With the sponsorship of Ambassador Bunker, she adapted herself to a new way of life. She went to work at the Lacaze Gardner school in Washington, at a time when arrivals of Vietnamese refugees were increasing. She focused on assisting them. She became a member of the Asian Pacific American Women and lobbied the U.S. Congress to help with resettlement. She established the Indochinese Refugees Social Services, opened a shelter, and organized vocational training for the new arrivals. After seeing that her work had somehow borne fruit, she registered at Georgetown University and studied with Dr. Madeleine Albright, who later became Secretary of State under President Bill Clinton. Two years later, in 1984, she graduated with a Masters degree in Foreign Relations.
The third time Jackie bounced back, or, more accurately, regained more of her fire and faith, was her love for Lacy Wright, a foreign service officer with the Department of State. “He gave me my hope back. He brought me out of my depression. He loved me and gave me tenderness and care. He also loved my children, and played with them, put them on his shoulders, and cared for them as his own. He gave me not only happiness but also faith in myself. I bounced back with his love,” she recounted.
Although she did not say it, each time she bounced back, she rose even higher. In 1999, she founded and became President and CEO of the Vietnamese American Voters Association, registering Vietnamese Americans to vote. She organized events for the Vietnamese community. In 2003, Washingtonian Magazine named her a “Washingtonian of the Year” for her 27 years of service to the community in the Washington area. Two years before, in 2001, she published her autobiography, Autum Cloud: From Vietnam War Widow to American Activist.
There is more. She became a writer for Asian Fortune News, and a producer for two Vietnamese radio and TV entities.
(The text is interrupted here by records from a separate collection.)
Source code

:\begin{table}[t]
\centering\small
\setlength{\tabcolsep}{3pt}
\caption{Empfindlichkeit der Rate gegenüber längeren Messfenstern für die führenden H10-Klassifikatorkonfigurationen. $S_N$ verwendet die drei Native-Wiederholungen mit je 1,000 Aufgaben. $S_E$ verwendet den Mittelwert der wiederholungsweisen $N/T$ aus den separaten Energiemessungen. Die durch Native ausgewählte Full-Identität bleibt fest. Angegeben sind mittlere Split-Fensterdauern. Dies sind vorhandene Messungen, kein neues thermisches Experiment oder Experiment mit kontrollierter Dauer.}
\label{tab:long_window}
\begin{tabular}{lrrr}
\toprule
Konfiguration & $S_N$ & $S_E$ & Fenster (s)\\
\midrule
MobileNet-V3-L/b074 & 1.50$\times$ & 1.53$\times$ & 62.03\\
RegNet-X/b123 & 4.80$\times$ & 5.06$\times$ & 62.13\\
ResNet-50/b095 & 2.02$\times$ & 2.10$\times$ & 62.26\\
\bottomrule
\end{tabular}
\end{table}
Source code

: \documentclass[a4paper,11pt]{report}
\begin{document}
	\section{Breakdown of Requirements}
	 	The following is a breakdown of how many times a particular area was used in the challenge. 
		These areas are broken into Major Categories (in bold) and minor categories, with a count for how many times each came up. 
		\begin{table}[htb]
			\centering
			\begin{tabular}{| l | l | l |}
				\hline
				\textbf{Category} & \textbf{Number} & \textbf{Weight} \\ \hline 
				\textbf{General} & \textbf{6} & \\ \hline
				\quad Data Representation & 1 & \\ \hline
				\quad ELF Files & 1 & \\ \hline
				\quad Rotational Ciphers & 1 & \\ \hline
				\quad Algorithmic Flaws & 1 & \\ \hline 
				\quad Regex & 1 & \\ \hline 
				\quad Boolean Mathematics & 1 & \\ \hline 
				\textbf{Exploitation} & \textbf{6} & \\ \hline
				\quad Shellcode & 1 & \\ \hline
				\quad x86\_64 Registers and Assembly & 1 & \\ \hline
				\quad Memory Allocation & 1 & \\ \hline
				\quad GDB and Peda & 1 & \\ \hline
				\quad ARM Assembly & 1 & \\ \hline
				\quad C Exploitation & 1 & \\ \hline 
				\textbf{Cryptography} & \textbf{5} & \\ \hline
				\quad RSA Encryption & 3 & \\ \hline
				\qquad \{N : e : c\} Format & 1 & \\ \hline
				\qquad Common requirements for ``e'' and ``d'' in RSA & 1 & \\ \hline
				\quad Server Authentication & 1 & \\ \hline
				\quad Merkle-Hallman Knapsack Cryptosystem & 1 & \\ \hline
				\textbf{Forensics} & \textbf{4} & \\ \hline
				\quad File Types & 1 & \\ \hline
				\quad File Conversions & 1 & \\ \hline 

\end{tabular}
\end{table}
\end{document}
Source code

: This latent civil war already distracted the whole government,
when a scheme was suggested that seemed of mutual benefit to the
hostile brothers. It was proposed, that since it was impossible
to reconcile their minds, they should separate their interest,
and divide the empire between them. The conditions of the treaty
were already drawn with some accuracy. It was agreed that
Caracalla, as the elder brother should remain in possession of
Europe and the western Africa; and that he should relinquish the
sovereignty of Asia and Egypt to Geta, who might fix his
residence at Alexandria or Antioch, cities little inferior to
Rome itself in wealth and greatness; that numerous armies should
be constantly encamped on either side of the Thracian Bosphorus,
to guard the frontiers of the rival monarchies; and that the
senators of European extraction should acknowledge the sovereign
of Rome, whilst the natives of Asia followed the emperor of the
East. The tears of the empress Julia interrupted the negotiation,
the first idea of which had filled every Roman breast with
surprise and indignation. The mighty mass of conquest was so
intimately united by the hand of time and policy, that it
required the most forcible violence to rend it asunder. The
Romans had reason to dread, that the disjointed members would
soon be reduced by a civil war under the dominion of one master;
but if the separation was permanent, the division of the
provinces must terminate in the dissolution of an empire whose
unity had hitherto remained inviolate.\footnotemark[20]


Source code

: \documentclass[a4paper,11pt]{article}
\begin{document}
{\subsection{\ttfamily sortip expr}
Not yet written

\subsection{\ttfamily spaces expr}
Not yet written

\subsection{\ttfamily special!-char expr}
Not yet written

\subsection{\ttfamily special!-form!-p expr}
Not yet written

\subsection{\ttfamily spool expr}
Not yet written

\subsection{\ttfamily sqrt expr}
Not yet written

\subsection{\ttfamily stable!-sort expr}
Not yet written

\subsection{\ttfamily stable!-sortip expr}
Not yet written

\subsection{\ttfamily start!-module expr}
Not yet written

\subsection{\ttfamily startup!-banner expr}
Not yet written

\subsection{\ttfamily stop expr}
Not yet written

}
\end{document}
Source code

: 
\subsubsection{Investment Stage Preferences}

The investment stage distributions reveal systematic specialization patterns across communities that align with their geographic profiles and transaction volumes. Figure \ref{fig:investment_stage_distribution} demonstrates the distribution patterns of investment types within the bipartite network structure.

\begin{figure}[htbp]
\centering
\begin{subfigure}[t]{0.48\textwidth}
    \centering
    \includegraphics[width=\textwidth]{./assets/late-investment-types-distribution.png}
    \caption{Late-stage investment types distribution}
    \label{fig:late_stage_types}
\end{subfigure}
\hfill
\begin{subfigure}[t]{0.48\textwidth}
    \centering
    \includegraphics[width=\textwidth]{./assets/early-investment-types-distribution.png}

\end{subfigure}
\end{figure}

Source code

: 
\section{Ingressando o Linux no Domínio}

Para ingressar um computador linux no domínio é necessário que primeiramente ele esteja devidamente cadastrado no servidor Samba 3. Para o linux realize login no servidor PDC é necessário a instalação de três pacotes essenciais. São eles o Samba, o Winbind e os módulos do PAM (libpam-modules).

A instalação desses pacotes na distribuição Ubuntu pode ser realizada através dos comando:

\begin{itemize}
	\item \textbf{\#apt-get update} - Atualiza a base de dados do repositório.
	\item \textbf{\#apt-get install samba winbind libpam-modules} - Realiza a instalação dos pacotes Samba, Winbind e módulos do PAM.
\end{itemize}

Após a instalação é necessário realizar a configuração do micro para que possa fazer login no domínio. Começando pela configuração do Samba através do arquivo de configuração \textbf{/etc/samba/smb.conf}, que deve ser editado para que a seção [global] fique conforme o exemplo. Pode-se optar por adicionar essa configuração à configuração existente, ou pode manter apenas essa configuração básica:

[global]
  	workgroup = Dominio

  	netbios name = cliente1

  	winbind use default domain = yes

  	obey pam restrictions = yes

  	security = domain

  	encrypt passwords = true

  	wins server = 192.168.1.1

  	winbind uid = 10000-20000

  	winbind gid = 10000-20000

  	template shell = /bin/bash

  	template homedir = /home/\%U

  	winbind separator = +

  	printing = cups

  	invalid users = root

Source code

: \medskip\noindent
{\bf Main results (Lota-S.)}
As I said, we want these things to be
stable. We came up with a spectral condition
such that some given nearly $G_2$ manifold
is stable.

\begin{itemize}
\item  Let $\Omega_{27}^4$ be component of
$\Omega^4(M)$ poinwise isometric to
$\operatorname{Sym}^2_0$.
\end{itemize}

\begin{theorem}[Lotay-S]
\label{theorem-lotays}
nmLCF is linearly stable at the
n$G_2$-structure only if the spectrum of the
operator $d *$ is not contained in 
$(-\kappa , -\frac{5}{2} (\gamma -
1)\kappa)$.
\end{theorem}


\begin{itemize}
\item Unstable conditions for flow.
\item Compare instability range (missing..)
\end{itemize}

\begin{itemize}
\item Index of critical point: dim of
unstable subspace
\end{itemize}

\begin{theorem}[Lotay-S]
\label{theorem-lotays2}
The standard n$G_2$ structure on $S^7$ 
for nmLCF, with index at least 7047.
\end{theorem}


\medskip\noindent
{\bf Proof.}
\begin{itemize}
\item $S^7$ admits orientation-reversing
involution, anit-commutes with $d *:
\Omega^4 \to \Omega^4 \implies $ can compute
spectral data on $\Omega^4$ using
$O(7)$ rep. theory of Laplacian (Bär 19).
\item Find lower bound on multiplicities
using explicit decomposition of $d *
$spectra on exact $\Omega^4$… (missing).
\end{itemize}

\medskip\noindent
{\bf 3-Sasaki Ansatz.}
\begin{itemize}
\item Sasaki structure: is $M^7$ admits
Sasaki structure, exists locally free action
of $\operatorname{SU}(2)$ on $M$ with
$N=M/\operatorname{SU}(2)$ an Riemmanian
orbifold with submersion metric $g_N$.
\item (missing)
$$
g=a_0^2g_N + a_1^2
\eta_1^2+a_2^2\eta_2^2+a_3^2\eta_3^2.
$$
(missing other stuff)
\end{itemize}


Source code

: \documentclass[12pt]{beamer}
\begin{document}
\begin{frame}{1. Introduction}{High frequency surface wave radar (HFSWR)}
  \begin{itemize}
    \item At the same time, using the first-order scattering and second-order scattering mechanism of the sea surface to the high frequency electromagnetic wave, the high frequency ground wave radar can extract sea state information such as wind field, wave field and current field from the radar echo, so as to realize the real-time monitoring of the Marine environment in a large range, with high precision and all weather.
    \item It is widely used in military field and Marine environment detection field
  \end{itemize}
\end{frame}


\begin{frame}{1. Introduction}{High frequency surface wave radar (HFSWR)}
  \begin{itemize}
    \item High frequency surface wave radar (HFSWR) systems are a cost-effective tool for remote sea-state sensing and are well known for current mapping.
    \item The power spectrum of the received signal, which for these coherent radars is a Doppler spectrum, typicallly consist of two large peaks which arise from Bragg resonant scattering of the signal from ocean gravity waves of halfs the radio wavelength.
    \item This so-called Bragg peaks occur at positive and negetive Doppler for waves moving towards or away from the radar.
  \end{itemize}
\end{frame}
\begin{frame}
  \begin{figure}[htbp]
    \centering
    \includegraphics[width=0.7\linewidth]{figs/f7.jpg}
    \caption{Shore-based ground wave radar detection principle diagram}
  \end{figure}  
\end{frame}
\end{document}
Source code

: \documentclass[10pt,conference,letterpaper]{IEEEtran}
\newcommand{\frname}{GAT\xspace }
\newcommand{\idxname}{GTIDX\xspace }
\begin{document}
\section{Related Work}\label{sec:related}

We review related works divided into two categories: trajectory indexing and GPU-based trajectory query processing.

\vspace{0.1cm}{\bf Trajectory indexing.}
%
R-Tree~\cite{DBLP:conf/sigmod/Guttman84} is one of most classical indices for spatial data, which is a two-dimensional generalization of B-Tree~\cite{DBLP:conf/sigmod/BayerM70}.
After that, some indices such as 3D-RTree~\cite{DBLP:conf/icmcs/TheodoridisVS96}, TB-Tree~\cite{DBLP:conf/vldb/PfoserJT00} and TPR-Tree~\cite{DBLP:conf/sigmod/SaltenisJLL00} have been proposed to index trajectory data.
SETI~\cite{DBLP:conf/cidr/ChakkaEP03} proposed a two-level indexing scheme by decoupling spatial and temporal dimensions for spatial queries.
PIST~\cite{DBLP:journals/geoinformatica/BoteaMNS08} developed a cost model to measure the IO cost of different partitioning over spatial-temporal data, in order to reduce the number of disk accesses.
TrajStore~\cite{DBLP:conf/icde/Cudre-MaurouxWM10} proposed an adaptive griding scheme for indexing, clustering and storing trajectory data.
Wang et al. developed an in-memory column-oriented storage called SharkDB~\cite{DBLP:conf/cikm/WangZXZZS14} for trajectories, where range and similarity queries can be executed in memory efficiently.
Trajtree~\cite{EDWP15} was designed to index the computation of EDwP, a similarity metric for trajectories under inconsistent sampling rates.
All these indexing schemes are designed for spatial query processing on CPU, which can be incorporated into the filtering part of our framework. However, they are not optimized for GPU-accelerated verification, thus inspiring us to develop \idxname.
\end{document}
Having learned of a Pageant for Seniors in Virginia for women of 60-plus, she was encouraged to apply and did so at the last minute, the only Asian contestant and the only one with a Masters in International Relations. She was unique, too, in being the sole community organizer, having organized numerous social activities and multi-cultural programs. And she was the only “butterfly,” having flown all around the world and having lived everywhere from Vietnam to Cambodia, Laos to France and Italy and South America and the Caribbean, sampling local cultures everywhere.
Ms. Bong-Wright was also the personifier of that period’s unique Vietnamese woman, a witness to American society that women from Vietnam were not just people on public welfare, not just housewives, and not just employed in simple jobs, but also people able to “bounce back” and make valuable contributions to society. The result: Jackie Bong Wright was crowned Ms. Senior Virginia. That victory showed what it meant to triumph, to bounce back, and to be a role model for others. To break into the mainstream, you have to know what to do and how to do it – not just shout and wave flags.